EXERCISE OBJECTIVE - Using the data below, copy out all lines with the word "Social".

Data records -

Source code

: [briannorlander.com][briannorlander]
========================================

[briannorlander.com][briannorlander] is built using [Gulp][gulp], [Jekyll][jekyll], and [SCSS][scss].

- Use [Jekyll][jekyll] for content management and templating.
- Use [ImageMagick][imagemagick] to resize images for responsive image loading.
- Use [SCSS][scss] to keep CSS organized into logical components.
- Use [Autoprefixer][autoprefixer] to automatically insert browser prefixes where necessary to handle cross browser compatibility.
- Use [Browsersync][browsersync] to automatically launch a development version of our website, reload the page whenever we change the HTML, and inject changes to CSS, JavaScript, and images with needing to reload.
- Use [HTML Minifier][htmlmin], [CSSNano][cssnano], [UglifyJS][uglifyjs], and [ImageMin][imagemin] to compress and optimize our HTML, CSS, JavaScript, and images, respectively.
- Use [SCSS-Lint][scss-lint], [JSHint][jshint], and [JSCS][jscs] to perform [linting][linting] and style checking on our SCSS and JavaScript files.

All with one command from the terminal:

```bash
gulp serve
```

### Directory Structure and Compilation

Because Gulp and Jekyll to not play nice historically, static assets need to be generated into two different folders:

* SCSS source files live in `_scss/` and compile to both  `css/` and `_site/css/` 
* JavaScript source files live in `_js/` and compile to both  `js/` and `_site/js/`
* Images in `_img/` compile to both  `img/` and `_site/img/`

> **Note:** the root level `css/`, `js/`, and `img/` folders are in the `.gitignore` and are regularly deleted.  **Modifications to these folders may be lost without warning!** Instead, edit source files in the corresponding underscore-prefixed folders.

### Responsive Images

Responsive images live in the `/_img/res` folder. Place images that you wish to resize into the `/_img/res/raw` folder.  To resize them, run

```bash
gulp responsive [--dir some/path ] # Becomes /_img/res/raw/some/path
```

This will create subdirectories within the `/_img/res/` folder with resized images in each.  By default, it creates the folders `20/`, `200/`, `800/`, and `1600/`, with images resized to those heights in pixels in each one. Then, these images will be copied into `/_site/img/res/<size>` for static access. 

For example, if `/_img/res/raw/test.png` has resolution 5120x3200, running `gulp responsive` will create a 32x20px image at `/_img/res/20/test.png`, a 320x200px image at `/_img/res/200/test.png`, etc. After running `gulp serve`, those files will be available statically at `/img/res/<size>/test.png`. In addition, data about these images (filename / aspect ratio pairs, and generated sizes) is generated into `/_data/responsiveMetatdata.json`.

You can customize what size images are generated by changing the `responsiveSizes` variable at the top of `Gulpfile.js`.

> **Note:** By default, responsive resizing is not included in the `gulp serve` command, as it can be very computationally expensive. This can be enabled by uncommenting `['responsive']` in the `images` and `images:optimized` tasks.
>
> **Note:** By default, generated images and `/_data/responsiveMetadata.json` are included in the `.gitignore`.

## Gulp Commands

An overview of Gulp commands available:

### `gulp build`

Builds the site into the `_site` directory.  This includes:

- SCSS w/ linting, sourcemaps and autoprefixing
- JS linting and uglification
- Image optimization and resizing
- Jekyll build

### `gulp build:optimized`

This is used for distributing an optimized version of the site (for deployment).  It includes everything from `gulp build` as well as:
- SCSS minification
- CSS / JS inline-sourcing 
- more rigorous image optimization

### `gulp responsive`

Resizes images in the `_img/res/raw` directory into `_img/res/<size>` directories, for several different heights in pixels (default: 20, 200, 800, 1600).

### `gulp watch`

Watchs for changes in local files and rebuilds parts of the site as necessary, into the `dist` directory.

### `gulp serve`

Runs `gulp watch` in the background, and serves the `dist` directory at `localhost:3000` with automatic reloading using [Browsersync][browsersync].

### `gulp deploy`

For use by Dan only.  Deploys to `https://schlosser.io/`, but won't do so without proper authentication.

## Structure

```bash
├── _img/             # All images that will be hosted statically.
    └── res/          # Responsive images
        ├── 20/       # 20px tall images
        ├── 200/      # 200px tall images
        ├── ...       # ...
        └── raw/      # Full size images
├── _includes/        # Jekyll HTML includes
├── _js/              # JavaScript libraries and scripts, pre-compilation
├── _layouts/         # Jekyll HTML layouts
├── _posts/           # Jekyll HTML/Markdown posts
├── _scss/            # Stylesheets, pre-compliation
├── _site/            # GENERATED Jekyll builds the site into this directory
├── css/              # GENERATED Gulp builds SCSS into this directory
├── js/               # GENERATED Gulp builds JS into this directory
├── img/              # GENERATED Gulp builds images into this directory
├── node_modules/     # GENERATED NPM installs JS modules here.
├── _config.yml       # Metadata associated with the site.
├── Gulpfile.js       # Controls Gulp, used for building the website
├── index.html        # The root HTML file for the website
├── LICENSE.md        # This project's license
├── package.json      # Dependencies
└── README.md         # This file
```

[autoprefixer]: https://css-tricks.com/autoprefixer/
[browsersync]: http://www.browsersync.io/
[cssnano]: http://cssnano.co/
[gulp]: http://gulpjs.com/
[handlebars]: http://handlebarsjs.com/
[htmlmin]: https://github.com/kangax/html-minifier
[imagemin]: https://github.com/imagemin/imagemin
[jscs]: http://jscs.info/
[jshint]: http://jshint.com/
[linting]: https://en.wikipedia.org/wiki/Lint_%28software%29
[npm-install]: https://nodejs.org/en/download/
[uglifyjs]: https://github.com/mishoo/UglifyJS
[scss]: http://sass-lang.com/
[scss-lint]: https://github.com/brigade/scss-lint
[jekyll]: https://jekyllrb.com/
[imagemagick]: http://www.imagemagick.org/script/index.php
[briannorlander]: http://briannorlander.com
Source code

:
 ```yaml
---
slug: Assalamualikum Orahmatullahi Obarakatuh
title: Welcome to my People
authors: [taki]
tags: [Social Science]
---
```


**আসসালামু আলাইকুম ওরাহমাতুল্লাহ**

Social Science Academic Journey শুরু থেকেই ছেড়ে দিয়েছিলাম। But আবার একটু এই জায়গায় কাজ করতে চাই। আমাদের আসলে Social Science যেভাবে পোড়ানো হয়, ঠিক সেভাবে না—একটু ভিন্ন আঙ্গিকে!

RESPONSE TO THIS EXERCISE -
tags: [Social Science]
Social Science Academic Journey শুরু থেকেই ছেড়ে দিয়েছিলাম। But আবার একটু এই জায়গায় কাজ করতে চাই। আমাদের আসলে Social Science যেভাবে পোড়ানো হয়, ঠিক সেভাবে না—একটু ভিন্ন আঙ্গিকে!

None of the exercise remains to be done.